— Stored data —
━━━━━━━━━━━━━━━━━━━━━━━━━━━━━━
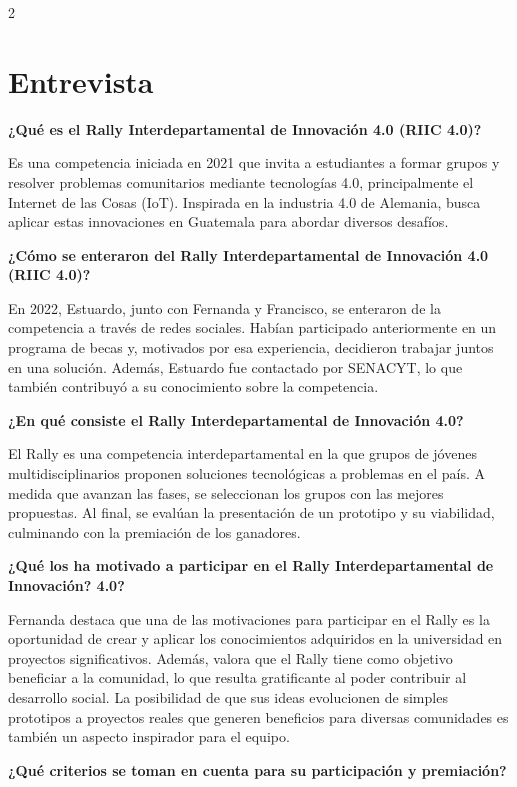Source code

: \documentclass[12pt,spanish,Letterpaper,openany]{book}
\begin{document}
\begin {multicols}{2}

\hypertarget{entrevista-1}{%
\section{Entrevista}\label{entrevista-1}}

\textbf{¿Qué es el Rally Interdepartamental de Innovación 4.0 (RIIC 4.0)?}

Es una competencia iniciada en 2021 que invita a estudiantes a formar grupos y resolver problemas comunitarios mediante tecnologías 4.0, principalmente el Internet de las Cosas (IoT). Inspirada en la industria 4.0 de Alemania, busca aplicar estas innovaciones en Guatemala para abordar diversos desafíos.

\textbf{¿Cómo se enteraron del Rally Interdepartamental de Innovación 4.0 (RIIC 4.0)?}

En 2022, Estuardo, junto con Fernanda y Francisco, se enteraron de la competencia a través de redes sociales. Habían participado anteriormente en un programa de becas y, motivados por esa experiencia, decidieron trabajar juntos en una solución. Además, Estuardo fue contactado por SENACYT, lo que también contribuyó a su conocimiento sobre la competencia.

\textbf{¿En qué consiste el Rally Interdepartamental de Innovación 4.0?}

El Rally es una competencia interdepartamental en la que grupos de jóvenes multidisciplinarios proponen soluciones tecnológicas a problemas en el país. A medida que avanzan las fases, se seleccionan los grupos con las mejores propuestas. Al final, se evalúan la presentación de un prototipo y su viabilidad, culminando con la premiación de los ganadores.

\textbf{¿Qué los ha motivado a participar en el Rally Interdepartamental de Innovación? 4.0?}

Fernanda destaca que una de las motivaciones para participar en el Rally es la oportunidad de crear y aplicar los conocimientos adquiridos en la universidad en proyectos significativos. Además, valora que el Rally tiene como objetivo beneficiar a la comunidad, lo que resulta gratificante al poder contribuir al desarrollo social. La posibilidad de que sus ideas evolucionen de simples prototipos a proyectos reales que generen beneficios para diversas comunidades es también un aspecto inspirador para el equipo.

\textbf{¿Qué criterios se toman en cuenta para su participación y premiación?}


\end{multicols}
\end{document}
━━━━━━━━━━━━━━━━━━━━━━━━━━━━━━
— Instructions for the task —
Nothing but the lines from the one containing "qué consiste el" through the end of the entries belongs in the answer; repeat them exactly.

— Written answer —
\textbf{¿En qué consiste el Rally Interdepartamental de Innovación 4.0?}

El Rally es una competencia interdepartamental en la que grupos de jóvenes multidisciplinarios proponen soluciones tecnológicas a problemas en el país. A medida que avanzan las fases, se seleccionan los grupos con las mejores propuestas. Al final, se evalúan la presentación de un prototipo y su viabilidad, culminando con la premiación de los ganadores.

\textbf{¿Qué los ha motivado a participar en el Rally Interdepartamental de Innovación? 4.0?}

Fernanda destaca que una de las motivaciones para participar en el Rally es la oportunidad de crear y aplicar los conocimientos adquiridos en la universidad en proyectos significativos. Además, valora que el Rally tiene como objetivo beneficiar a la comunidad, lo que resulta gratificante al poder contribuir al desarrollo social. La posibilidad de que sus ideas evolucionen de simples prototipos a proyectos reales que generen beneficios para diversas comunidades es también un aspecto inspirador para el equipo.

\textbf{¿Qué criterios se toman en cuenta para su participación y premiación?}


\end{multicols}
\end{document}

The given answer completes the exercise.